*** Supplied material
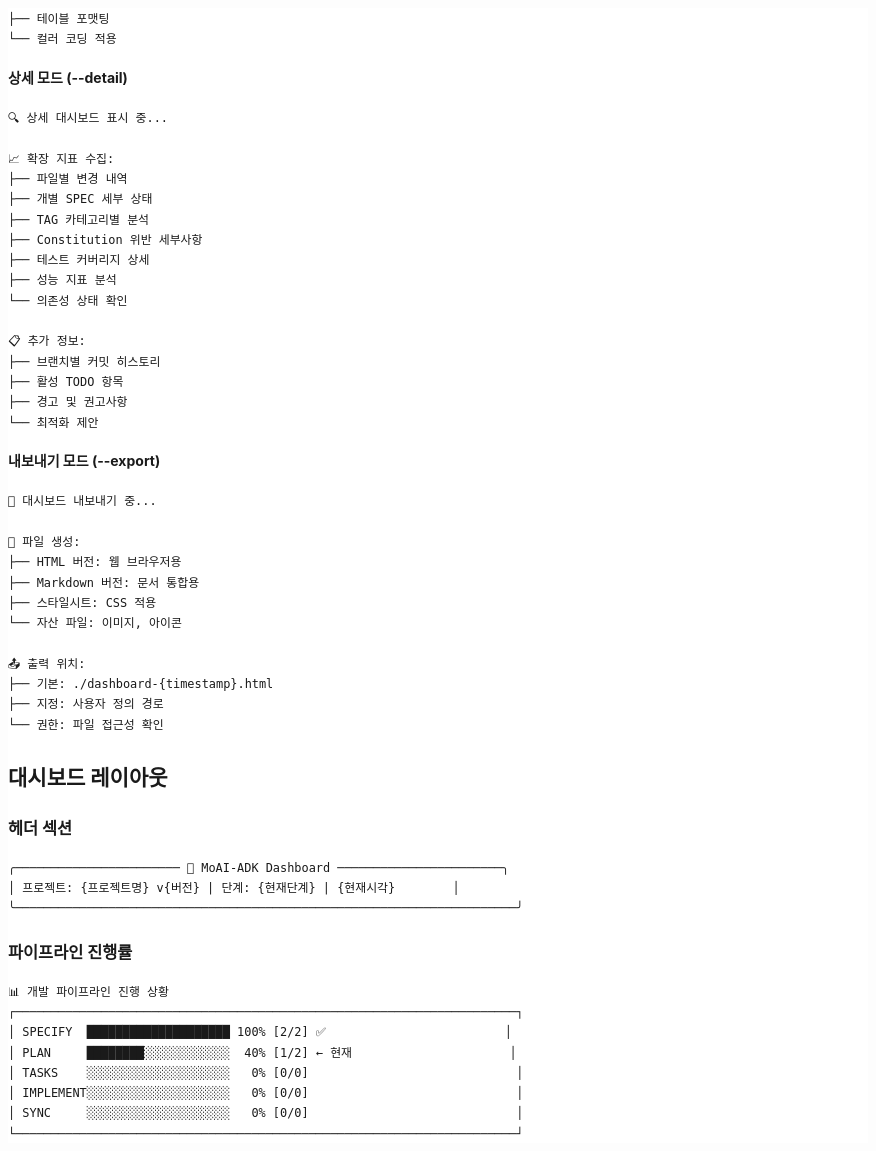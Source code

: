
 ```
├── 테이블 포맷팅
└── 컬러 코딩 적용
```

#### 상세 모드 (--detail)
```
🔍 상세 대시보드 표시 중...

📈 확장 지표 수집:
├── 파일별 변경 내역
├── 개별 SPEC 세부 상태
├── TAG 카테고리별 분석
├── Constitution 위반 세부사항
├── 테스트 커버리지 상세
├── 성능 지표 분석
└── 의존성 상태 확인

📋 추가 정보:
├── 브랜치별 커밋 히스토리
├── 활성 TODO 항목
├── 경고 및 권고사항
└── 최적화 제안
```

#### 내보내기 모드 (--export)
```
💾 대시보드 내보내기 중...

📁 파일 생성:
├── HTML 버전: 웹 브라우저용
├── Markdown 버전: 문서 통합용
├── 스타일시트: CSS 적용
└── 자산 파일: 이미지, 아이콘

📤 출력 위치:
├── 기본: ./dashboard-{timestamp}.html
├── 지정: 사용자 정의 경로
└── 권한: 파일 접근성 확인
```

## 대시보드 레이아웃

### 헤더 섹션
```
╭─────────────────────── 🗿 MoAI-ADK Dashboard ───────────────────────╮
│ 프로젝트: {프로젝트명} v{버전} | 단계: {현재단계} | {현재시각}        │
╰──────────────────────────────────────────────────────────────────────╯
```

### 파이프라인 진행률
```
📊 개발 파이프라인 진행 상황
┌──────────────────────────────────────────────────────────────────────┐
│ SPECIFY  ████████████████████ 100% [2/2] ✅                         │
│ PLAN     ████████░░░░░░░░░░░░  40% [1/2] ← 현재                      │
│ TASKS    ░░░░░░░░░░░░░░░░░░░░   0% [0/0]                             │
│ IMPLEMENT░░░░░░░░░░░░░░░░░░░░   0% [0/0]                             │
│ SYNC     ░░░░░░░░░░░░░░░░░░░░   0% [0/0]                             │
└──────────────────────────────────────────────────────────────────────┘
```
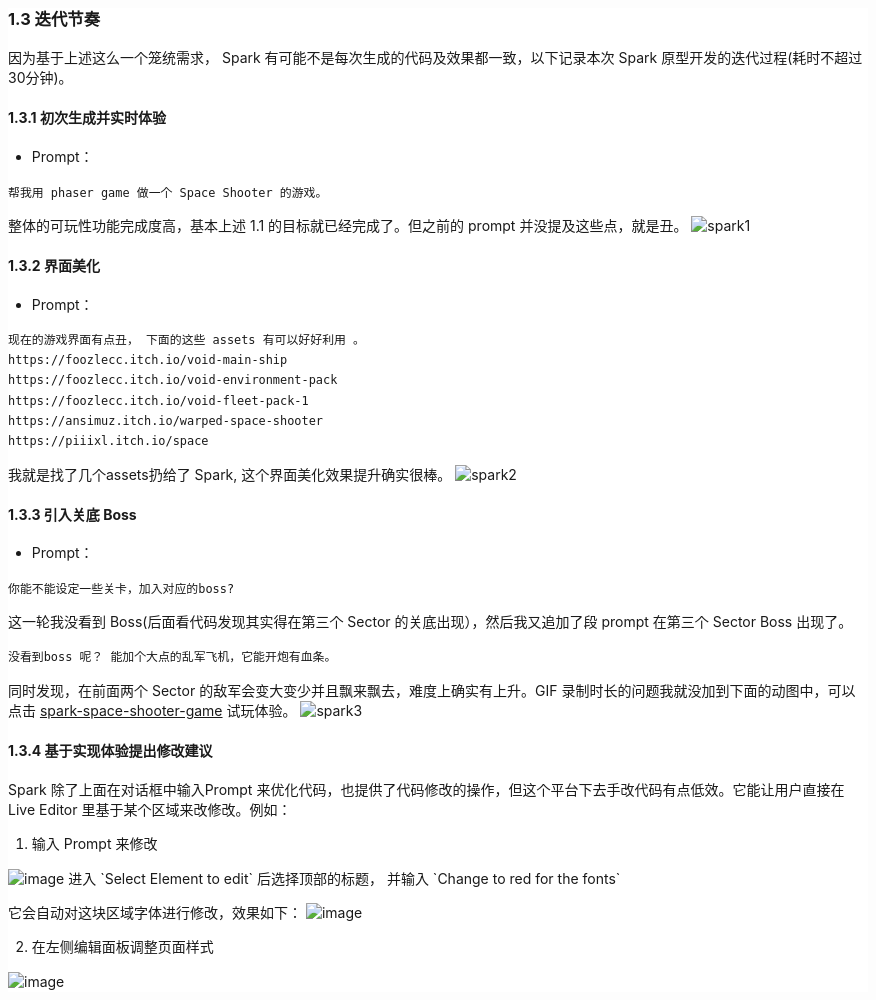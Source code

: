 ### 1.3 迭代节奏
因为基于上述这么一个笼统需求， Spark 有可能不是每次生成的代码及效果都一致，以下记录本次 Spark 原型开发的迭代过程(耗时不超过30分钟)。

#### 1.3.1 初次生成并实时体验
- Prompt：
```
帮我用 phaser game 做一个 Space Shooter 的游戏。
```
整体的可玩性功能完成度高，基本上述 1.1 的目标就已经完成了。但之前的 prompt 并没提及这些点，就是丑。
![spark1](https://github.com/user-attachments/assets/3595fae9-10b2-4c2f-bd5b-76a5ad6f4f7d)

#### 1.3.2 界面美化
- Prompt：
```
现在的游戏界面有点丑， 下面的这些 assets 有可以好好利用 。
https://foozlecc.itch.io/void-main-ship
https://foozlecc.itch.io/void-environment-pack
https://foozlecc.itch.io/void-fleet-pack-1
https://ansimuz.itch.io/warped-space-shooter
https://piiixl.itch.io/space
```
我就是找了几个assets扔给了 Spark, 这个界面美化效果提升确实很棒。
![spark2](https://github.com/user-attachments/assets/3126ae2d-6db7-4258-8e0b-96ab161f82a6)


#### 1.3.3 引入关底 Boss
- Prompt：
```
你能不能设定一些关卡，加入对应的boss?
```
这一轮我没看到 Boss(后面看代码发现其实得在第三个 Sector 的关底出现），然后我又追加了段 prompt 在第三个 Sector Boss 出现了。
```
没看到boss 呢？ 能加个大点的乱军飞机，它能开炮有血条。
```
同时发现，在前面两个 Sector 的敌军会变大变少并且飘来飘去，难度上确实有上升。GIF 录制时长的问题我就没加到下面的动图中，可以点击 [spark-space-shooter-game](https://space-shooter-game--nikawang.github.app/) 试玩体验。
![spark3](https://github.com/user-attachments/assets/f4eceecf-2842-47fe-a588-a8dfd4139992)

#### 1.3.4 基于实现体验提出修改建议
Spark 除了上面在对话框中输入Prompt 来优化代码，也提供了代码修改的操作，但这个平台下去手改代码有点低效。它能让用户直接在 Live Editor 里基于某个区域来改修改。例如：

1. 输入 Prompt 来修改
<img width="1149" height="937" alt="image" src="https://github.com/user-attachments/assets/0d469506-d14e-458f-a917-ac65c28a3646" />
进入 `Select Element to edit` 后选择顶部的标题， 并输入 `Change to red for the fonts`

它会自动对这块区域字体进行修改，效果如下：
<img width="975" height="816" alt="image" src="https://github.com/user-attachments/assets/34568d5d-f170-4692-aca9-f66cebd1abd4" />

2. 在左侧编辑面板调整页面样式
<img width="1452" height="843" alt="image" src="https://github.com/user-attachments/assets/7fdb8fda-7d8a-4331-9851-ef4b7f167279" />
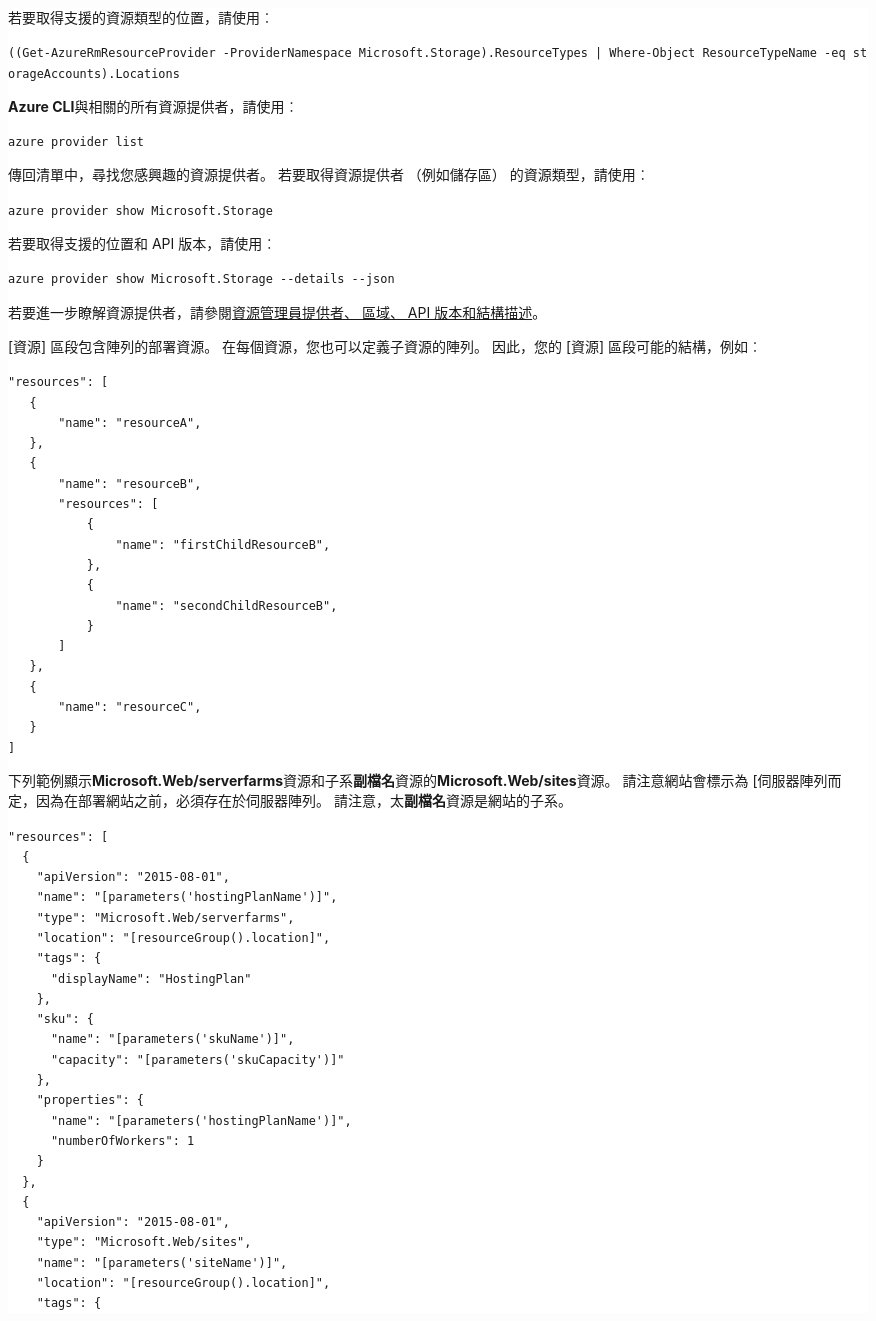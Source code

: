 若要取得支援的資源類型的位置，請使用︰

    ((Get-AzureRmResourceProvider -ProviderNamespace Microsoft.Storage).ResourceTypes | Where-Object ResourceTypeName -eq storageAccounts).Locations

**Azure CLI**與相關的所有資源提供者，請使用︰

    azure provider list

傳回清單中，尋找您感興趣的資源提供者。 若要取得資源提供者 （例如儲存區） 的資源類型，請使用︰

    azure provider show Microsoft.Storage

若要取得支援的位置和 API 版本，請使用︰

    azure provider show Microsoft.Storage --details --json

若要進一步瞭解資源提供者，請參閱[資源管理員提供者、 區域、 API 版本和結構描述](resource-manager-supported-services.md)。

[資源] 區段包含陣列的部署資源。 在每個資源，您也可以定義子資源的陣列。 因此，您的 [資源] 區段可能的結構，例如︰

    "resources": [
       {
           "name": "resourceA",
       },
       {
           "name": "resourceB",
           "resources": [
               {
                   "name": "firstChildResourceB",
               },
               {   
                   "name": "secondChildResourceB",
               }
           ]
       },
       {
           "name": "resourceC",
       }
    ]


下列範例顯示**Microsoft.Web/serverfarms**資源和子系**副檔名**資源的**Microsoft.Web/sites**資源。 請注意網站會標示為 [伺服器陣列而定，因為在部署網站之前，必須存在於伺服器陣列。 請注意，太**副檔名**資源是網站的子系。

    "resources": [
      {
        "apiVersion": "2015-08-01",
        "name": "[parameters('hostingPlanName')]",
        "type": "Microsoft.Web/serverfarms",
        "location": "[resourceGroup().location]",
        "tags": {
          "displayName": "HostingPlan"
        },
        "sku": {
          "name": "[parameters('skuName')]",
          "capacity": "[parameters('skuCapacity')]"
        },
        "properties": {
          "name": "[parameters('hostingPlanName')]",
          "numberOfWorkers": 1
        }
      },
      {
        "apiVersion": "2015-08-01",
        "type": "Microsoft.Web/sites",
        "name": "[parameters('siteName')]",
        "location": "[resourceGroup().location]",
        "tags": {

[deployment2cmdlet]: https://msdn.microsoft.com/library/mt740620(v=azure.200).aspx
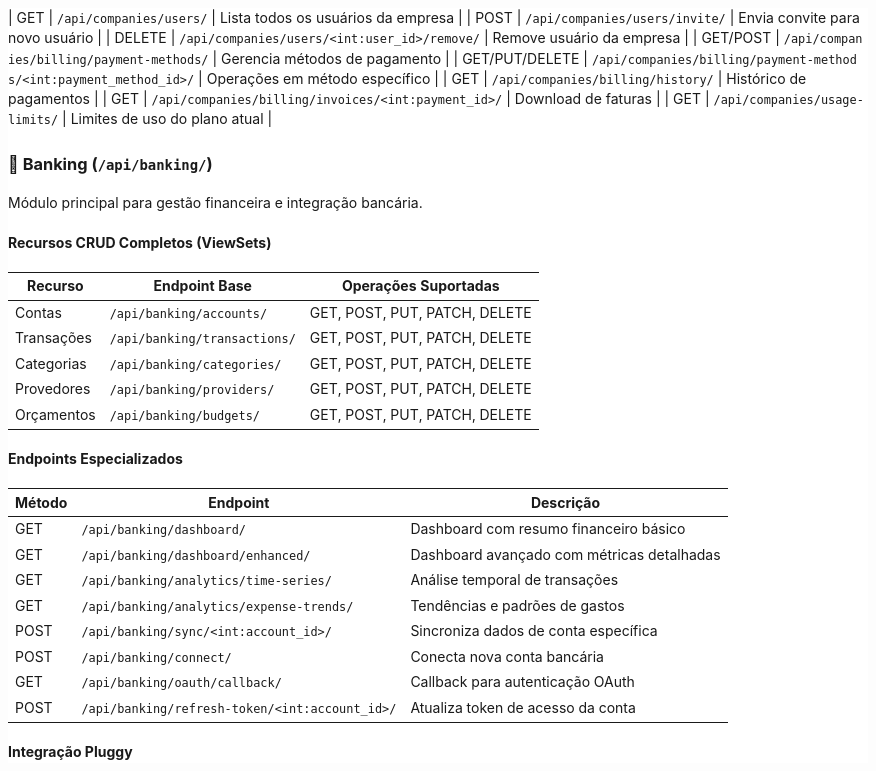 | GET | `/api/companies/users/` | Lista todos os usuários da empresa |
| POST | `/api/companies/users/invite/` | Envia convite para novo usuário |
| DELETE | `/api/companies/users/<int:user_id>/remove/` | Remove usuário da empresa |
| GET/POST | `/api/companies/billing/payment-methods/` | Gerencia métodos de pagamento |
| GET/PUT/DELETE | `/api/companies/billing/payment-methods/<int:payment_method_id>/` | Operações em método específico |
| GET | `/api/companies/billing/history/` | Histórico de pagamentos |
| GET | `/api/companies/billing/invoices/<int:payment_id>/` | Download de faturas |
| GET | `/api/companies/usage-limits/` | Limites de uso do plano atual |

### 🏦 **Banking** (`/api/banking/`)

Módulo principal para gestão financeira e integração bancária.

#### **Recursos CRUD Completos (ViewSets)**

| Recurso | Endpoint Base | Operações Suportadas |
|---------|---------------|---------------------|
| Contas | `/api/banking/accounts/` | GET, POST, PUT, PATCH, DELETE |
| Transações | `/api/banking/transactions/` | GET, POST, PUT, PATCH, DELETE |
| Categorias | `/api/banking/categories/` | GET, POST, PUT, PATCH, DELETE |
| Provedores | `/api/banking/providers/` | GET, POST, PUT, PATCH, DELETE |
| Orçamentos | `/api/banking/budgets/` | GET, POST, PUT, PATCH, DELETE |

#### **Endpoints Especializados**

| Método | Endpoint | Descrição |
|--------|----------|-----------|
| GET | `/api/banking/dashboard/` | Dashboard com resumo financeiro básico |
| GET | `/api/banking/dashboard/enhanced/` | Dashboard avançado com métricas detalhadas |
| GET | `/api/banking/analytics/time-series/` | Análise temporal de transações |
| GET | `/api/banking/analytics/expense-trends/` | Tendências e padrões de gastos |
| POST | `/api/banking/sync/<int:account_id>/` | Sincroniza dados de conta específica |
| POST | `/api/banking/connect/` | Conecta nova conta bancária |
| GET | `/api/banking/oauth/callback/` | Callback para autenticação OAuth |
| POST | `/api/banking/refresh-token/<int:account_id>/` | Atualiza token de acesso da conta |

#### **Integração Pluggy**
******
Task statement: Each line in the data that holds the word "methods" must be copied.

Output below:
| GET/POST | `/api/companies/billing/payment-methods/` | Gerencia métodos de pagamento |
| GET/PUT/DELETE | `/api/companies/billing/payment-methods/<int:payment_method_id>/` | Operações em método específico |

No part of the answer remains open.